We've known since the 1930s that if the variant of Zermelo-Fraenkel set theory that lacks the axiom of regularity is consistent, then so is Zermelo-Fraenkel set theory itself. The argument is essentially what you allude to in your post: if we have a structure that satisfies all the axioms of ZF set theory without Regularity, then the well-founded sets of the structure in fact satisfy all the axioms of ZF, including Regularity. And we don't need anything else apart from these well-founded sets to formalize ordinary mathematical notions such as $\mathbb{R}$ and function spaces.
So why do we take Regularity anyway?
It makes certain foundational activities a lot easier. For example, it lets us define the ordered pair $(a,b)$ as $\{a,\{a,b\}\}$, and an ordinal number simply as a transitive set of transitive sets. In turn, this simplifies the definition of cardinal numbers (which are just specific kinds of ordinals), and combined with the well-ordering principle lets us show that every set has a cardinality, and cardinalities have a linear order (the latter question is common enough even in "ordinary" mathematics: undergraduates I taught predictably asked about it when we discussed the uncountability of $\mathbb{R}$).

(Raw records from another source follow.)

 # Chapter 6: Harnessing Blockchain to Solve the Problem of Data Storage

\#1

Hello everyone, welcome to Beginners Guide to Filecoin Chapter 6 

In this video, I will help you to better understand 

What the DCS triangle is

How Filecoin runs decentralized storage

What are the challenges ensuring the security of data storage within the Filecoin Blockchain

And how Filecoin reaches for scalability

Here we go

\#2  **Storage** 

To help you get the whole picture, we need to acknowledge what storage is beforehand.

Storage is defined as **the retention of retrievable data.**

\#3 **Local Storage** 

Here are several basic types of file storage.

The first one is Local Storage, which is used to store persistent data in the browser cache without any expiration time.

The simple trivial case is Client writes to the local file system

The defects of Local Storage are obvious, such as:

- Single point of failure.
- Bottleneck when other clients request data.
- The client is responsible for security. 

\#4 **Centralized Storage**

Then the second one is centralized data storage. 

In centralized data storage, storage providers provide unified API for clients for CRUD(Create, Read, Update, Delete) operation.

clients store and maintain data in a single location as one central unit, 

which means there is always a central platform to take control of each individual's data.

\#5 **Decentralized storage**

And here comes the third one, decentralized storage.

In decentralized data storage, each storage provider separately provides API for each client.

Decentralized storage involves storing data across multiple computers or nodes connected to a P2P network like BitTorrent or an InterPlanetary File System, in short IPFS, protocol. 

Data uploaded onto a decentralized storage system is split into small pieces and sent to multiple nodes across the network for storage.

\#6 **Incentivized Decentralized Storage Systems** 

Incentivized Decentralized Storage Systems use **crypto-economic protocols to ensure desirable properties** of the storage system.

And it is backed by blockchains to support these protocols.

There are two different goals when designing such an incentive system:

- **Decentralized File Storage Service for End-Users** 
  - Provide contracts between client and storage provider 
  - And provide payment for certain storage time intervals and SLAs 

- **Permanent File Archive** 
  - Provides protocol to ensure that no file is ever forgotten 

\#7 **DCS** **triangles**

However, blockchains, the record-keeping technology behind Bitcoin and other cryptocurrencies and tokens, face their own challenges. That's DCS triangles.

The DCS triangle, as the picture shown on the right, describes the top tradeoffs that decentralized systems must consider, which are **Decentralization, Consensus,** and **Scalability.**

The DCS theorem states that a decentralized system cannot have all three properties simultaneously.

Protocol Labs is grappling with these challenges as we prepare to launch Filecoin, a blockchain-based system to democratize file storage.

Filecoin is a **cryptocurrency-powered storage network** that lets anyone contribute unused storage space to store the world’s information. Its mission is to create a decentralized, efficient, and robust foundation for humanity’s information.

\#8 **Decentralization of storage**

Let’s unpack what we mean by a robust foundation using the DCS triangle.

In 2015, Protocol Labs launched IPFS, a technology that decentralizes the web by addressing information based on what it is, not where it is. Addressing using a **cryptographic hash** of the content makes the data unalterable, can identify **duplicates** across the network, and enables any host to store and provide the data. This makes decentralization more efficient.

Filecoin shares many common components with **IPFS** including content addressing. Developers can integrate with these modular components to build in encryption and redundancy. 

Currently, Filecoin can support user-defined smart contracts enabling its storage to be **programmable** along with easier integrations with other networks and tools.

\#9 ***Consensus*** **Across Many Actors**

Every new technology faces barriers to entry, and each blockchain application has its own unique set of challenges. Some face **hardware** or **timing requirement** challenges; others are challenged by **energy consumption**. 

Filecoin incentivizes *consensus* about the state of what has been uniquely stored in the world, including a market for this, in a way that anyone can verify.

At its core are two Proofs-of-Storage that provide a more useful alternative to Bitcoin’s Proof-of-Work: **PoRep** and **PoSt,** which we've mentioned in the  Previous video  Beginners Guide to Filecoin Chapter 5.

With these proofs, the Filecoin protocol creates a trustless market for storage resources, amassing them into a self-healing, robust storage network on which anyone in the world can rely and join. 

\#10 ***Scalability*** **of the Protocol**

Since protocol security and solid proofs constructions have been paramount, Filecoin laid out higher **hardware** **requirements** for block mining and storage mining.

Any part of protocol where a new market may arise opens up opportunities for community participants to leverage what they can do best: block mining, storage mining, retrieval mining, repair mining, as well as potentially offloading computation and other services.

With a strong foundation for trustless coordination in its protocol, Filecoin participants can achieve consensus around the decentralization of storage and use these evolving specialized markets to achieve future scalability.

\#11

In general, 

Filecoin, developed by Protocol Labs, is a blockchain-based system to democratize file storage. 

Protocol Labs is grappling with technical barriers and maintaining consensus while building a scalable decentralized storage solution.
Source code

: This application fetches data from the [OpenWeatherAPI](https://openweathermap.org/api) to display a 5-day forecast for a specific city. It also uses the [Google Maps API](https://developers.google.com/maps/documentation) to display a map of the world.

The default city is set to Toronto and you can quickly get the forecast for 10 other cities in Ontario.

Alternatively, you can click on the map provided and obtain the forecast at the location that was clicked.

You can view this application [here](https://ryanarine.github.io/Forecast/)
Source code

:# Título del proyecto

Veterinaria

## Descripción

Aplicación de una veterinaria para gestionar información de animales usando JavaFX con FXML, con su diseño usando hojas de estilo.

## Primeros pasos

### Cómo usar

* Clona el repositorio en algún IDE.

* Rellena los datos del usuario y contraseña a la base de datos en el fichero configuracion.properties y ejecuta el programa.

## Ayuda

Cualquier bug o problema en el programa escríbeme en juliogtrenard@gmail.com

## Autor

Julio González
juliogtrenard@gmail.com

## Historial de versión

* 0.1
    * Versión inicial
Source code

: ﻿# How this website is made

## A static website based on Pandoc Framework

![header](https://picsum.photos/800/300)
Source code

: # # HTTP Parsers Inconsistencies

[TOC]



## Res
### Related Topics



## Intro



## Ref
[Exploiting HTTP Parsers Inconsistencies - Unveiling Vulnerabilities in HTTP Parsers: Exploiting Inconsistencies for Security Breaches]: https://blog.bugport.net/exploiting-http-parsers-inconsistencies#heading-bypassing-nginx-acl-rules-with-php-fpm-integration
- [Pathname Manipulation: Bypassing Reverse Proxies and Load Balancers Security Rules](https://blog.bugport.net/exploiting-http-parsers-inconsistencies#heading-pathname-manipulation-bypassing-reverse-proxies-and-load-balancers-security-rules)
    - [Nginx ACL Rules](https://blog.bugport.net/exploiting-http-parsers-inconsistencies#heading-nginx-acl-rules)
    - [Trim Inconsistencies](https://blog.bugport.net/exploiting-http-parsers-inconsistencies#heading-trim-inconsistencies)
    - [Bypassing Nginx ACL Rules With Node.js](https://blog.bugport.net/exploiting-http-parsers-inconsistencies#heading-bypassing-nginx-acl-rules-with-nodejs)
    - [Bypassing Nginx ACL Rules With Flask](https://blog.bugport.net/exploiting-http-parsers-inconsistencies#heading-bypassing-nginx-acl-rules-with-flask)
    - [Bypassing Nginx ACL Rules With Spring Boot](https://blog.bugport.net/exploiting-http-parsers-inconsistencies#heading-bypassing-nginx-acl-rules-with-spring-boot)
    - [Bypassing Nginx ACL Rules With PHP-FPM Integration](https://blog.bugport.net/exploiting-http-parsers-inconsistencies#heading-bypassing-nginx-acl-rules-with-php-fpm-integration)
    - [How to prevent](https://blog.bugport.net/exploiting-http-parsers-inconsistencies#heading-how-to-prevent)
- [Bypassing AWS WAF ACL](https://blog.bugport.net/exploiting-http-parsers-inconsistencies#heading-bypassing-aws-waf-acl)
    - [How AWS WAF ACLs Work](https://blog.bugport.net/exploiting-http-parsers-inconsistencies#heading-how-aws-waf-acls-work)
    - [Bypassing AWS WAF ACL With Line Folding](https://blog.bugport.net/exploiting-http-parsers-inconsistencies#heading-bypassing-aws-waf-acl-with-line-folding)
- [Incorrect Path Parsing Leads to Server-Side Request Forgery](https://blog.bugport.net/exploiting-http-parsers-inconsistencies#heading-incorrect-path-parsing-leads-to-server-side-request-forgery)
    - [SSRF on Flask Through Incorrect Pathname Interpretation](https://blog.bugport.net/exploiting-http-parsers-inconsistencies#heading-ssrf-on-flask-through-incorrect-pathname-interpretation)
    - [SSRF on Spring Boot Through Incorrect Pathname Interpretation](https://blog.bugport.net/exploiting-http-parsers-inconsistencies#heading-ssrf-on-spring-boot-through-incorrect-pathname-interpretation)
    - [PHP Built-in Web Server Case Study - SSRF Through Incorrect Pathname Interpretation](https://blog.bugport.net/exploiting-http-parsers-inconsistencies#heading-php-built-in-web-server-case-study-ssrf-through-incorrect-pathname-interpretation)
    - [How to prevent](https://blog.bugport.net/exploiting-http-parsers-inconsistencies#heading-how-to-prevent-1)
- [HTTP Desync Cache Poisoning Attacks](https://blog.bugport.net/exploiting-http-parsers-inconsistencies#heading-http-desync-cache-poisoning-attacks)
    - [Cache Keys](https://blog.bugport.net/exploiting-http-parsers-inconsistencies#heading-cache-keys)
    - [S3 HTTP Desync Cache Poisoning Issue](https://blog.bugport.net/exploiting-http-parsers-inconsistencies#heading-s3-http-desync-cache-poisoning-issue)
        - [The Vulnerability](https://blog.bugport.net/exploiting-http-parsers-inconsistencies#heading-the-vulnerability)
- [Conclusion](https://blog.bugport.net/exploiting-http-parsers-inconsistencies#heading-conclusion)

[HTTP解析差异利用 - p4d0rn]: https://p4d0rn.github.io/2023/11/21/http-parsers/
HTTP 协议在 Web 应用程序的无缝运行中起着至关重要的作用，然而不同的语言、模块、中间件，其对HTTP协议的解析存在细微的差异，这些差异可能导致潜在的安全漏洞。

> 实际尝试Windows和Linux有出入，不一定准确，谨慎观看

In general, Regularity comes in handy when set-theoretic and "ordinary" mathematical constructions interact. For example, you might want to study which ordinals embed into the Dedekind-complete ordered field, and then you really don't want to worry about whether the answer depends on choosing one of the isomorphic copies of $\mathbb{R}$ that happens to contain a non-well-founded $S = \{S\}$ or not. Thanks to Regularity, you can just assume it doesn't. Similarly, the Mostowski collapse theorem is occasionally useful, and wouldn't work without Regularity.
By itself, ZFC minus Regularity is not a convenient setting to study non-well-founded sets anyway. Consider the simple case, where we have two non-well-founded sets $S = \{S\}$ and $T = \{T\}$, and we'd like to know whether $S = T$ holds. To use Extensionality, we'd want to exhibit a member of $S$ that $T$ does not contain, or the other way around. But to do that, we'd have to know whether $S=T$ holds in the first place. So if we do get rid of Regularity with the aim of studying non-well-founded sets, it makes sense to adopt some strong anti-foundation axiom in its stead. Symmetrically, if we don't intend to study non-well-founded sets, it does no harm, and makes a lot of sense, to just take Regularity, instead of working around its absence (even though most of the working around would not happen in "ordinary mathematics").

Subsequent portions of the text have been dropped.